I begin my remarks with this statement I made to Radio Netherlands in July 2011 since it encapsulates my views;

“The Nuremberg Trials of 1946 advanced international law in a fundamental way. For the first time in history the victims of aggressive war brought their attackers to justice and aggression was defined as the ultimate war crime from which all others flow. Today, international war crimes trials serve as tools for the aggressor to persecute the victims of their aggression. International law has turned full circle from justice to oppression, from justice to revenge.

What can better illustrate this than the one-sided justice dispensed at the ad hoc tribunals, the ICTY and ICTR, where the victims of western aggression are accused of the grossest slanders and crimes in order to obscure the real facts of those wars under a cloud of darkness and confusion.
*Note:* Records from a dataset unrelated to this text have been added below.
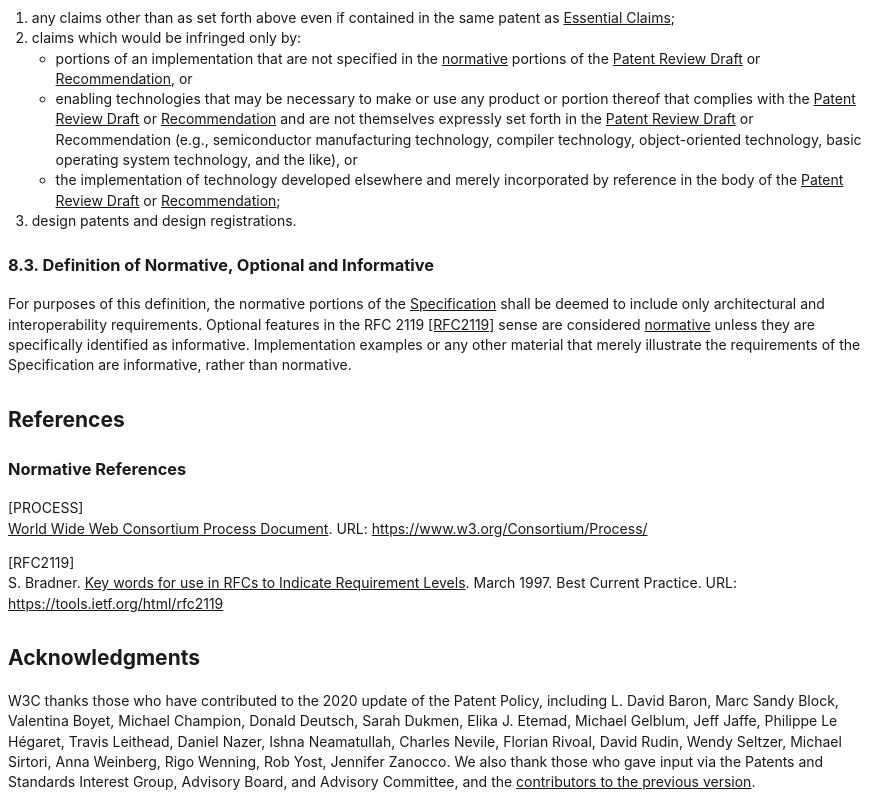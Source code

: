 1.  any claims other than as set forth above even if contained in the same patent as <a href="#essential-claims" id="ref-for-essential-claims④③">Essential Claims</a>;
2.  claims which would be infringed only by:
    -   portions of an implementation that are not specified in the <a href="#dfn-norm" id="ref-for-dfn-norm①">normative</a> portions of the <a href="#patent-review-draft" id="ref-for-patent-review-draft③⓪">Patent Review Draft</a> or <a href="https://www.w3.org/Consortium/Process/#RecsW3C" id="ref-for-RecsW3C②③">Recommendation</a>, or
    -   enabling technologies that may be necessary to make or use any product or portion thereof that complies with the <a href="#patent-review-draft" id="ref-for-patent-review-draft②⑥">Patent Review Draft</a> or <a href="https://www.w3.org/Consortium/Process/#RecsW3C" id="ref-for-RecsW3C②④">Recommendation</a> and are not themselves expressly set forth in the <a href="#patent-review-draft" id="ref-for-patent-review-draft②⑥">Patent Review Draft</a> or <span id="ref-for-RecsW3C②⑤">Recommendation</span> (e.g., semiconductor manufacturing technology, compiler technology, object-oriented technology, basic operating system technology, and the like), or
    -   the implementation of technology developed elsewhere and merely incorporated by reference in the body of the <a href="#patent-review-draft" id="ref-for-patent-review-draft②⑥">Patent Review Draft</a> or <a href="https://www.w3.org/Consortium/Process/#RecsW3C" id="ref-for-RecsW3C②⑥">Recommendation</a>;
3.  design patents and design registrations.

### <span class="secno">8.3. </span><span class="content"> Definition of Normative, Optional and Informative</span><a href="#def-essential-requirements" class="self-link"></a>

For purposes of this definition, the normative portions of the <a href="#specification" id="ref-for-specification③⑥">Specification</a> shall be deemed to include only architectural and interoperability requirements. Optional features in the RFC 2119 [\[RFC2119\]](#biblio-rfc2119) sense are considered <a href="#dfn-norm" id="ref-for-dfn-norm②">normative</a> unless they are specifically identified as informative. Implementation examples or any other material that merely illustrate the requirements of the <span id="ref-for-specification③⑦">Specification</span> are informative, rather than <span id="ref-for-dfn-norm③">normative</span>.

<span class="content">References</span><a href="#references" class="self-link"></a>
-----------------------------------------------------------------------------------

### <span class="content">Normative References</span><a href="#normative" class="self-link"></a>

\[PROCESS\]   
[World Wide Web Consortium Process Document](https://www.w3.org/Consortium/Process/). URL: <https://www.w3.org/Consortium/Process/>

\[RFC2119\]   
S. Bradner. [Key words for use in RFCs to Indicate Requirement Levels](https://tools.ietf.org/html/rfc2119). March 1997. Best Current Practice. URL: <https://tools.ietf.org/html/rfc2119>

<span class="content"> Acknowledgments</span><a href="#sec-acknowledgments" class="self-link"></a>
--------------------------------------------------------------------------------------------------

W3C thanks those who have contributed to the 2020 update of the Patent Policy, including L. David Baron, Marc Sandy Block, Valentina Boyet, Michael Champion, Donald Deutsch, Sarah Dukmen, Elika J. Etemad, Michael Gelblum, Jeff Jaffe, Philippe Le Hégaret, Travis Leithead, Daniel Nazer, Ishna Neamatullah, Charles Nevile, Florian Rivoal, David Rudin, Wendy Seltzer, Michael Sirtori, Anna Weinberg, Rigo Wenning, Rob Yost, Jennifer Zanocco. We also thank those who gave input via the Patents and Standards Interest Group, Advisory Board, and Advisory Committee, and the [contributors to the previous version](https://www.w3.org/Consortium/Patent-Policy-20170801/#sec-acknowledgments).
What can better illustrate this than the statement by the judges of the ICTR in the case of General Ndindiliyimana, in its judgement in the Military II case, just released, at paragraph 2191, that “The Defence submits that the indictment and arrest ‘were motivated by political reasons.’ The Chamber recalls that before this Chamber, the Defence stated that the prosecution made every effort to encourage Ndindiliyimana to testify against Colonel Bagasora, but Ndindiliyimana refused. The Prosecution did not deny this. Following his initial refusal, the Prosecution produced a far-reaching indictment charging Ndindiliyimana with a number of crimes….Most of those charges were eventually dropped.”

As the judges of the ICTR revealed that the court’s prosecutor indicted people for political reasons, the ICTY demanded that Serbia hand over General Mladic for allegedly engaging in a “joint criminal enterprise” to kill Croats and Bosnian Moslems. General Mladic maintains that he defended Serbs from the criminal actions of the Croat and Bosnian Moslem forces attacking his peoples, for which there is abundant evidence. Yet the victim once again is the accused and the witnesses brought against him are from the party of the aggressor while the doctrine of “joint criminal enterprise” is an American invention unknown to the law.

Now we have the absurdity of the International Criminal Court issuing criminal indictments against various Africans whose common connection is to be in the way of western interests in Africa. The latest indictment against Colonel Ghaddafi, made because his country resists the aggression and war crimes of the USA and its satellites in Europe and Canada shows, even to the blind, that control of the ICC has been seized by the USA, even as that country refuses to be subject to its jurisdiction.

General Mladic would have good reason to tell the ICTY judges that since they are a proxy for the Security Council, he wants to be tried by the Security Council itself, and then he could see who he was really up against and why. Colonel Gaddafi would have the same right to demand to be brought face to face with his real accusers in the Security Council so he could reveal to the world their true interests. But this right to face one’s accuser, this right to honesty, will not be allowed. Instead they are faced with a theatre troop acting out a macabre play, a show for the public.

Indeed, the entire structure of “international justice” since 1946 has become so corrupted that it is difficult to see how it can be transformed into a vehicle to stop aggression as it was intended, instead of a propaganda tool justifying it. The rot has spread everywhere.”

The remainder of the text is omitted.